# Required action:
Report each line of the entries that includes "Schule" by copying it.

+++ Exercise inputs +++

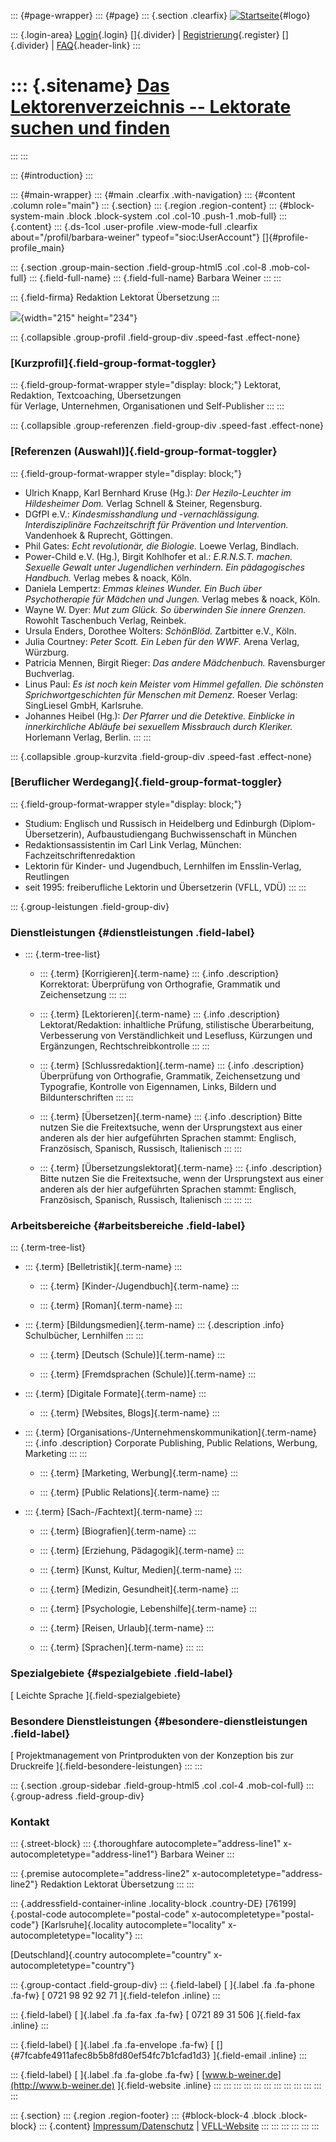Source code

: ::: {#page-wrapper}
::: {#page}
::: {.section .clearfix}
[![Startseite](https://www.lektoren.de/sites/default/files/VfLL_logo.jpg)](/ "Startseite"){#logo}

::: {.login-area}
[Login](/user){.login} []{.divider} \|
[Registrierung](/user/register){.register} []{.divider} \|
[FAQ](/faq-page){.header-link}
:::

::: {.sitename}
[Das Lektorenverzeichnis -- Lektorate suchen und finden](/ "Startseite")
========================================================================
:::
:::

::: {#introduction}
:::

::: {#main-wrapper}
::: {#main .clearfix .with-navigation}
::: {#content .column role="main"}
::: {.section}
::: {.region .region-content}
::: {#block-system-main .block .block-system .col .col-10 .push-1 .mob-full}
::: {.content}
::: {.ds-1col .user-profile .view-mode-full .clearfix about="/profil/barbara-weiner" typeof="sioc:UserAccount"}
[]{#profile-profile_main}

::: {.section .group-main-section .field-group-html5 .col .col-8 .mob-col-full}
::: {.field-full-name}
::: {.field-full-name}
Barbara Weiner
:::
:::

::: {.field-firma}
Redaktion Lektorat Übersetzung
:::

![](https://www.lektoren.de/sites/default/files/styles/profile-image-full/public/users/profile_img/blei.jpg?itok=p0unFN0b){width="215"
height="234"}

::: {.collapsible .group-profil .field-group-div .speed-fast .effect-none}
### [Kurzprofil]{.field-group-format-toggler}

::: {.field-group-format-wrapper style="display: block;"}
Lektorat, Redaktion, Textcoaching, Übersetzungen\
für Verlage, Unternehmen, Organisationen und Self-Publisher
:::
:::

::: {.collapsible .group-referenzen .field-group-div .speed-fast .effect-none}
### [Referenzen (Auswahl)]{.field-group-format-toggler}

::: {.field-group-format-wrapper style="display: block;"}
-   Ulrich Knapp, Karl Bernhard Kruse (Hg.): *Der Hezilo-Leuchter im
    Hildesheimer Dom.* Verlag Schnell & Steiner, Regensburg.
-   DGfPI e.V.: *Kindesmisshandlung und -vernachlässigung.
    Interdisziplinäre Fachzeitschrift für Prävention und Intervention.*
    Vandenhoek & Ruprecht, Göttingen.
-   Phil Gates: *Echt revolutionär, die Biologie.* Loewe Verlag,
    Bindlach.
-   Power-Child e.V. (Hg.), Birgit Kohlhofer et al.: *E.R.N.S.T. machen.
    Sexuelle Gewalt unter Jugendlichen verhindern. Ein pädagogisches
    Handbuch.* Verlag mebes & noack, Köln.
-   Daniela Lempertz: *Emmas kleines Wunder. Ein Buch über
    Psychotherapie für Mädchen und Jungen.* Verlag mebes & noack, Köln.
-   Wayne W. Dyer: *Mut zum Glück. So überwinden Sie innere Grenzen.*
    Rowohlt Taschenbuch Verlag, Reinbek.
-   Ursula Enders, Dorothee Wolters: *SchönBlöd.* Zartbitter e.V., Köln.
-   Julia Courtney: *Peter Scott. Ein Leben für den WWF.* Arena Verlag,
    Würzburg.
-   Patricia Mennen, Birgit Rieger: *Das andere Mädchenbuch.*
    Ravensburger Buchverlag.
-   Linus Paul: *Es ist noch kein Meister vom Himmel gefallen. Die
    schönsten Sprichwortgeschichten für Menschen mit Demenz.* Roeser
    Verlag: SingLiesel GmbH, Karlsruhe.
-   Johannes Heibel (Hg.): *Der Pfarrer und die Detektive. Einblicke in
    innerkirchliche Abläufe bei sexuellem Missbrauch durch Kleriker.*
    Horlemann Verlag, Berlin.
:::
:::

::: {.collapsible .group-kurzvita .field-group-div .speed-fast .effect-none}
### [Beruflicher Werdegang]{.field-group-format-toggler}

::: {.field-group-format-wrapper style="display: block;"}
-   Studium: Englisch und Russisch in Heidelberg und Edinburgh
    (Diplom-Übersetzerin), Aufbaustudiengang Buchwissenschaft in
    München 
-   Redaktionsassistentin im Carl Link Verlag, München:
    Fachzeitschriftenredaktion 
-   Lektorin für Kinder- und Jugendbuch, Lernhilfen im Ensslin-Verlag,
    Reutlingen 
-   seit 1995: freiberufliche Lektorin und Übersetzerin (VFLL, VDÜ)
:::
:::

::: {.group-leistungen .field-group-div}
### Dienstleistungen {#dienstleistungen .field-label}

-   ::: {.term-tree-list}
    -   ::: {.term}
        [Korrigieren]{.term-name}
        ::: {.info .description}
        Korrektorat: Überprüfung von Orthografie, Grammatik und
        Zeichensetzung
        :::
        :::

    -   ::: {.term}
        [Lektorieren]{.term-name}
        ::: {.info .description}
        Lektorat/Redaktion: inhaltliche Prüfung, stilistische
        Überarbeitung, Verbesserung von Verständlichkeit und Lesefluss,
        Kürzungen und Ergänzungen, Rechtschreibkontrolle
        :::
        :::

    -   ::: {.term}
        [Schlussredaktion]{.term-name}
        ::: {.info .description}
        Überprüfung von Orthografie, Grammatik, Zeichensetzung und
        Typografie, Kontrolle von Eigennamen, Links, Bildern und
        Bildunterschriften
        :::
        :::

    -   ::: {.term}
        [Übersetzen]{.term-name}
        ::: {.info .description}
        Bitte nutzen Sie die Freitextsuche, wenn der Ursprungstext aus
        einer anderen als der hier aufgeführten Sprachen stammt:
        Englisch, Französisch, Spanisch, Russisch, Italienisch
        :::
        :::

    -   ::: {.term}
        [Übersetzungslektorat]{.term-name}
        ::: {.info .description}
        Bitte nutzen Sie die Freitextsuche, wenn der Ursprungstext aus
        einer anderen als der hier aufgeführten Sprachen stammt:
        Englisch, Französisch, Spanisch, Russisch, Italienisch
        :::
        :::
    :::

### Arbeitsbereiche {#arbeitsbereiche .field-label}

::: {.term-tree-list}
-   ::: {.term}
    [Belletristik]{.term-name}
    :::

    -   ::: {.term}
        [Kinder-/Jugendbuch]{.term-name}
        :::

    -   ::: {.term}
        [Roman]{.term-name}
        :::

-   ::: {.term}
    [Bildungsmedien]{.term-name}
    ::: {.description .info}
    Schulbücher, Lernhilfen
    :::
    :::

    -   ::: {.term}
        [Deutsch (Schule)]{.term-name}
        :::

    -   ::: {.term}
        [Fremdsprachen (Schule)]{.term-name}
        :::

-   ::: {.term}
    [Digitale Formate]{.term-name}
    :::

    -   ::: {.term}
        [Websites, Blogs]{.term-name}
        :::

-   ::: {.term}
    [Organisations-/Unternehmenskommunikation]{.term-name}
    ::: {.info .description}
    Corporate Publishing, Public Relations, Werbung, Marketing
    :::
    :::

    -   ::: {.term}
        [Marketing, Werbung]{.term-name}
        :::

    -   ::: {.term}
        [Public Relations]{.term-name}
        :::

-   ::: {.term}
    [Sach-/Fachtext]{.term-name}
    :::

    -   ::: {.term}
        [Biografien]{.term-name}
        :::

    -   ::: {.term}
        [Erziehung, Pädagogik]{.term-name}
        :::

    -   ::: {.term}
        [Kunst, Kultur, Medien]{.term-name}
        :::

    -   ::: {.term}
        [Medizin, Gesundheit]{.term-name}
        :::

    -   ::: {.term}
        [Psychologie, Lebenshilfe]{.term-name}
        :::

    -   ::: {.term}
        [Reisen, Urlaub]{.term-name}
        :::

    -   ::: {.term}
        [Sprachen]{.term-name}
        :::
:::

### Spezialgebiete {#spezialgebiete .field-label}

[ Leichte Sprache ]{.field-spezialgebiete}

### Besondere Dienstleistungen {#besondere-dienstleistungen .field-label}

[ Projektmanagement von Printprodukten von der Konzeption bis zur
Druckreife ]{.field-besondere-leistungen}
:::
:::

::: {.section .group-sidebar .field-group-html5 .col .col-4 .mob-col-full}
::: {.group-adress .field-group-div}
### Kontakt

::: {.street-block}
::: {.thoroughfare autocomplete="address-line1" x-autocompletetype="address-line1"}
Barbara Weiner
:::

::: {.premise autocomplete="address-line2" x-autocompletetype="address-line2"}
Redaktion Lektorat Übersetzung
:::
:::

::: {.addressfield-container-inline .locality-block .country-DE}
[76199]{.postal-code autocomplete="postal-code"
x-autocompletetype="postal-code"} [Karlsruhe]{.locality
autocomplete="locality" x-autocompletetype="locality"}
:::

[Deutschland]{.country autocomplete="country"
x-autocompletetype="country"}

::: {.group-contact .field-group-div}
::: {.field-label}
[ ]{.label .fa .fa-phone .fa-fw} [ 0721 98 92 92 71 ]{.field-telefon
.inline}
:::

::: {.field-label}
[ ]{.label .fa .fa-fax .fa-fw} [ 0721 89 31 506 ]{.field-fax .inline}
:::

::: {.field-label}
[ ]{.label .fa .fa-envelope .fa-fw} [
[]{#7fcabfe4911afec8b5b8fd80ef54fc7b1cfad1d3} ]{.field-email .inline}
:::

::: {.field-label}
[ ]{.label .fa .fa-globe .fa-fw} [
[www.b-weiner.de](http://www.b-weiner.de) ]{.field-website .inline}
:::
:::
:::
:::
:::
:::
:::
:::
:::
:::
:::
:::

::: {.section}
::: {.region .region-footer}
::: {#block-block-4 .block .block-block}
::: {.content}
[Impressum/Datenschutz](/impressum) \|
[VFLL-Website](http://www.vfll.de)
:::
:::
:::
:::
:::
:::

+++

# Result:
        [Deutsch (Schule)]{.term-name}
        [Fremdsprachen (Schule)]{.term-name}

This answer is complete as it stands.